When persons living in the Red Zone began to evacuate on April 08, just ahead of the start of explosive eruptions of the soufriere volcano, they took with them elderly members of their families. However, many of these senior citizens were left to fend for themselves at various shelters, and were left behind when their relatives returned home after the all clear was given.

However, in fulfilment of a public commitment which Prime Minister Dr Ralph Gonsalves made, the government is renovating a former estate house at Orange Hill to accommodate these abandoned elderly, many of whom are suffering from dementia.

Currently at the J.P. Eustace Memorial Secondary School there are about 27 such abandoned senior citizens.

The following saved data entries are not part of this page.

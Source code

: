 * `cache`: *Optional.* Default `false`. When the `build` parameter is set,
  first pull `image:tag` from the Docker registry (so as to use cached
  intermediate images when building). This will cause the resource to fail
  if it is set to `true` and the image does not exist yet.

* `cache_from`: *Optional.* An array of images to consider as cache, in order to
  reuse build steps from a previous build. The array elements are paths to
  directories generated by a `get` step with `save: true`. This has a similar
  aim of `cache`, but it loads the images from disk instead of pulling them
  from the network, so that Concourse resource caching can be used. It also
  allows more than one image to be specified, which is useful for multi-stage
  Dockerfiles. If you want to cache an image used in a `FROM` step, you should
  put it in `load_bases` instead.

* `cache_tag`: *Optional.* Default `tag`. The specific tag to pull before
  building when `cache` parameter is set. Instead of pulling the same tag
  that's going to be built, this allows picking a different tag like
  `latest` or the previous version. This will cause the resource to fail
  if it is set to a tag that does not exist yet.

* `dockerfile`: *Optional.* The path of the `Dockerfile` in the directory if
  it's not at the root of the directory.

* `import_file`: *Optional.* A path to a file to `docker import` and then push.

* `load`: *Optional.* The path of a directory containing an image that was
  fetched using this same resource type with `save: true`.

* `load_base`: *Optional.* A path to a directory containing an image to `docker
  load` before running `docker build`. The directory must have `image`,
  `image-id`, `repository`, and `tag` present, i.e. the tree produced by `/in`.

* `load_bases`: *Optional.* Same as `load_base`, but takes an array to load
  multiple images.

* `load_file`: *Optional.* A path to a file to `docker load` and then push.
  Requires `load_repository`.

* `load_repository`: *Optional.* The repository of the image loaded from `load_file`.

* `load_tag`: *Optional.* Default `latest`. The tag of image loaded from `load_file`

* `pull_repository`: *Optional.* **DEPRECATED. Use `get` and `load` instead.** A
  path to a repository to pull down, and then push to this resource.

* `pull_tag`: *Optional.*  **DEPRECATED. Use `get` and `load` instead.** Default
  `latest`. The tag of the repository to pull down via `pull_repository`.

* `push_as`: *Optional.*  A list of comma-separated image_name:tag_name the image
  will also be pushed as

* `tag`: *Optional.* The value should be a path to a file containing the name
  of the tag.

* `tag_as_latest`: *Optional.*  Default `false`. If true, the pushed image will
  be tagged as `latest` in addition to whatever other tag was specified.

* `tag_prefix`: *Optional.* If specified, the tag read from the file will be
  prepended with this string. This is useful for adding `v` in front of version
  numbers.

Work has just begun to refurbish their proposed new home which was once the residence of Bertie Barnard, and is situated just a few yards from the Aqueduct once used to channel water from the mountains to the coast. Bertie Barnard is brother to Cyril and Denis Barnard. Denis Barnard migrated to St Lucia and owned a large estate in that island.

According to Prime Minister Gonsalves, there were many issues to be considered when choosing a location to house these citizens, including their mental health, and this along with other reasons, prompted a closer examination of all issues relating to their safety and well-being.

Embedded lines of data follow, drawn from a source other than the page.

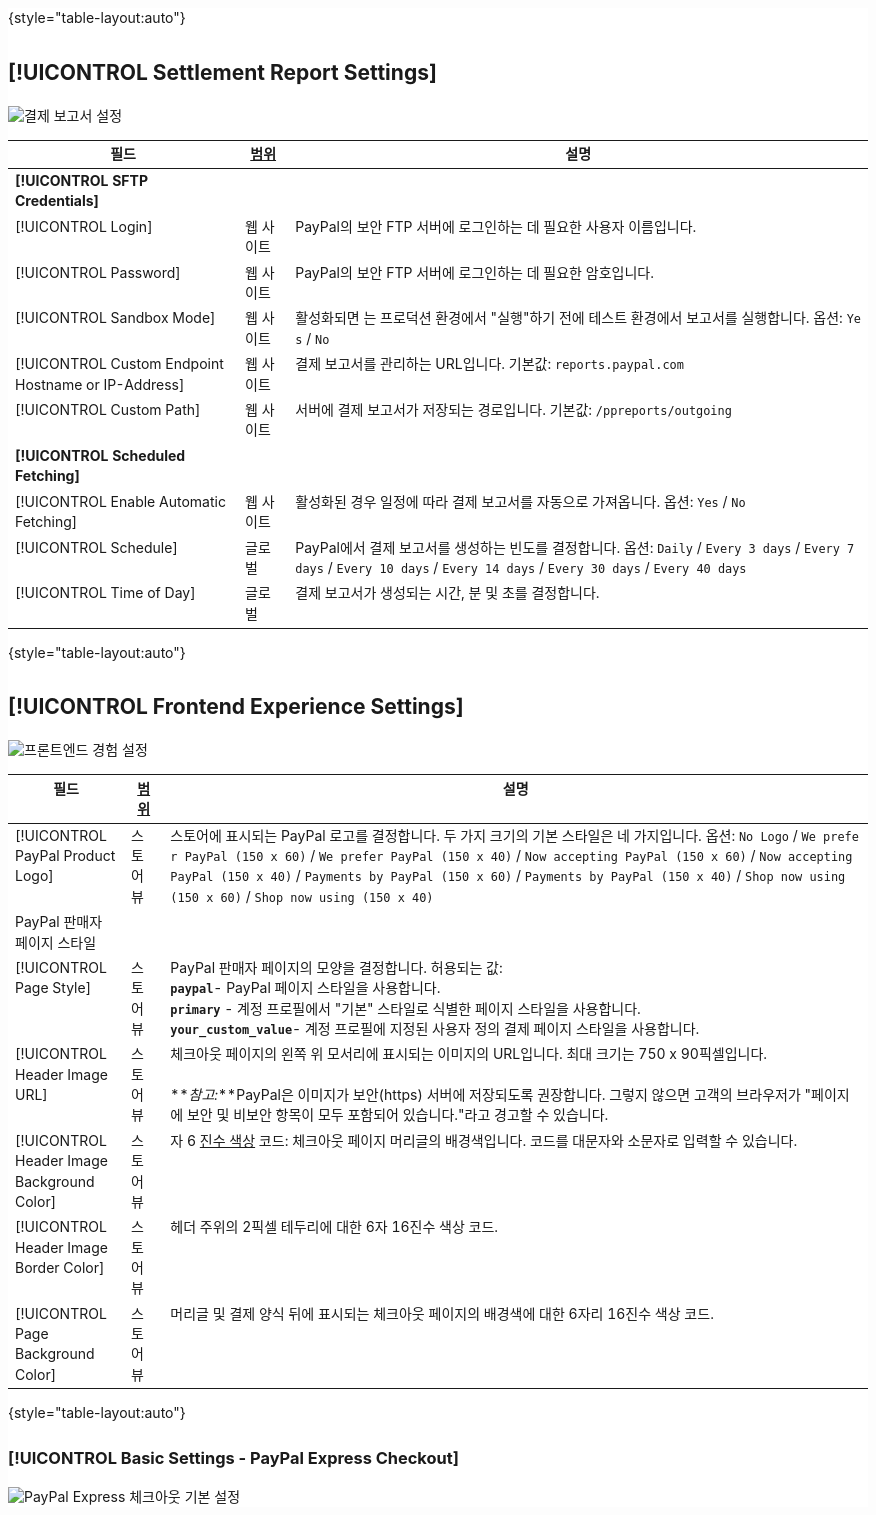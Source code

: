 {style="table-layout:auto"}

## [!UICONTROL Settlement Report Settings]

![결제 보고서 설정](./assets/payment-methods-paypal-payments-advanced-settlement-report-settings.png)

| 필드 | [범위](../../getting-started/websites-stores-views.md#scope-settings) | 설명 |
|--- |--- |--- |
| **[!UICONTROL SFTP Credentials]** |  |  |
| [!UICONTROL Login] | 웹 사이트 | PayPal의 보안 FTP 서버에 로그인하는 데 필요한 사용자 이름입니다. |
| [!UICONTROL Password] | 웹 사이트 | PayPal의 보안 FTP 서버에 로그인하는 데 필요한 암호입니다. |
| [!UICONTROL Sandbox Mode] | 웹 사이트 | 활성화되면 는 프로덕션 환경에서 &quot;실행&quot;하기 전에 테스트 환경에서 보고서를 실행합니다. 옵션: `Yes` / `No` |
| [!UICONTROL Custom Endpoint Hostname or IP-Address] | 웹 사이트 | 결제 보고서를 관리하는 URL입니다. 기본값: `reports.paypal.com` |
| [!UICONTROL Custom Path] | 웹 사이트 | 서버에 결제 보고서가 저장되는 경로입니다. 기본값: `/ppreports/outgoing` |
| **[!UICONTROL Scheduled Fetching]** |  |  |
| [!UICONTROL Enable Automatic Fetching] | 웹 사이트 | 활성화된 경우 일정에 따라 결제 보고서를 자동으로 가져옵니다. 옵션: `Yes` / `No` |
| [!UICONTROL Schedule] | 글로벌 | PayPal에서 결제 보고서를 생성하는 빈도를 결정합니다. 옵션: `Daily` / `Every 3 days` / `Every 7 days` / `Every 10 days` / `Every 14 days` / `Every 30 days` / `Every 40 days` |
| [!UICONTROL Time of Day] | 글로벌 | 결제 보고서가 생성되는 시간, 분 및 초를 결정합니다. |

{style="table-layout:auto"}

## [!UICONTROL Frontend Experience Settings]

![프론트엔드 경험 설정](./assets/payment-methods-paypal-payments-advanced-frontend-experience-settings.png)

| 필드 | [범위](../../getting-started/websites-stores-views.md#scope-settings) | 설명 |
|--- |--- |--- |
| [!UICONTROL PayPal Product Logo] | 스토어 뷰 | 스토어에 표시되는 PayPal 로고를 결정합니다. 두 가지 크기의 기본 스타일은 네 가지입니다. 옵션: `No Logo` / `We prefer PayPal (150 x 60)` / `We prefer PayPal (150 x 40)` / `Now accepting PayPal (150 x 60)` / `Now accepting PayPal (150 x 40)` / `Payments by PayPal (150 x 60)` / `Payments by PayPal (150 x 40)` / `Shop now using (150 x 60)` / `Shop now using (150 x 40)` |
| PayPal 판매자 페이지 스타일 |  |  |
| [!UICONTROL Page Style] | 스토어 뷰 | PayPal 판매자 페이지의 모양을 결정합니다. 허용되는 값: <br/>**`paypal`**- PayPal 페이지 스타일을 사용합니다.<br/>**`primary`** - 계정 프로필에서 &quot;기본&quot; 스타일로 식별한 페이지 스타일을 사용합니다. <br/>**`your_custom_value`**- 계정 프로필에 지정된 사용자 정의 결제 페이지 스타일을 사용합니다. |
| [!UICONTROL Header Image URL] | 스토어 뷰 | 체크아웃 페이지의 왼쪽 위 모서리에 표시되는 이미지의 URL입니다. 최대 크기는 750 x 90픽셀입니다. <br/><br/>**_참고:_**PayPal은 이미지가 보안(https) 서버에 저장되도록 권장합니다. 그렇지 않으면 고객의 브라우저가 &quot;페이지에 보안 및 비보안 항목이 모두 포함되어 있습니다.&quot;라고 경고할 수 있습니다. |
| [!UICONTROL Header Image Background Color] | 스토어 뷰 | 자 6 [진수 색상](https://en.wikipedia.org/wiki/Web_colors) 코드: 체크아웃 페이지 머리글의 배경색입니다. 코드를 대문자와 소문자로 입력할 수 있습니다. |
| [!UICONTROL Header Image Border Color] | 스토어 뷰 | 헤더 주위의 2픽셀 테두리에 대한 6자 16진수 색상 코드. |
| [!UICONTROL Page Background Color] | 스토어 뷰 | 머리글 및 결제 양식 뒤에 표시되는 체크아웃 페이지의 배경색에 대한 6자리 16진수 색상 코드. |

{style="table-layout:auto"}

### [!UICONTROL Basic Settings - PayPal Express Checkout]

![PayPal Express 체크아웃 기본 설정](./assets/payment-methods-paypal-payflow-link-express-checkout-basic-settings.png)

Adam Billingy, a retired police officer and who is currently employed with the refurbishment project, told SEARCHLIGHT Newspaper that the Barnards stopped living there after the estate was sold.

He said that the site is perfect to house the elderly citizens as “Some of them may have worked on the estate for the Barnards, so it is fitting that they be granted the opportunity to live the rest of their days in peace on the very estate that they served.”

Billingy said “It is shameful that persons can abandon their parents, the elderly members of their family and force government to find maybe about a million plus dollars to fix the building, put in equipment, and pay persons to take care” of their elderly relatives, noting that “the volcano eruptions have exposed the nasty side in many people.”

Billingy is however happy that the project is being executed and pointed to the peaceful environment and the likely increased economic activity it can cause to be generated in the community.

Gonsalves said it was found that a lot more work needed to be done on the building than at first thought therefore, the projected cost of refurbishment would increase and it would take a longer time to complete.

He said the facility would fall within the responsibility of the Lewis Punnet Home.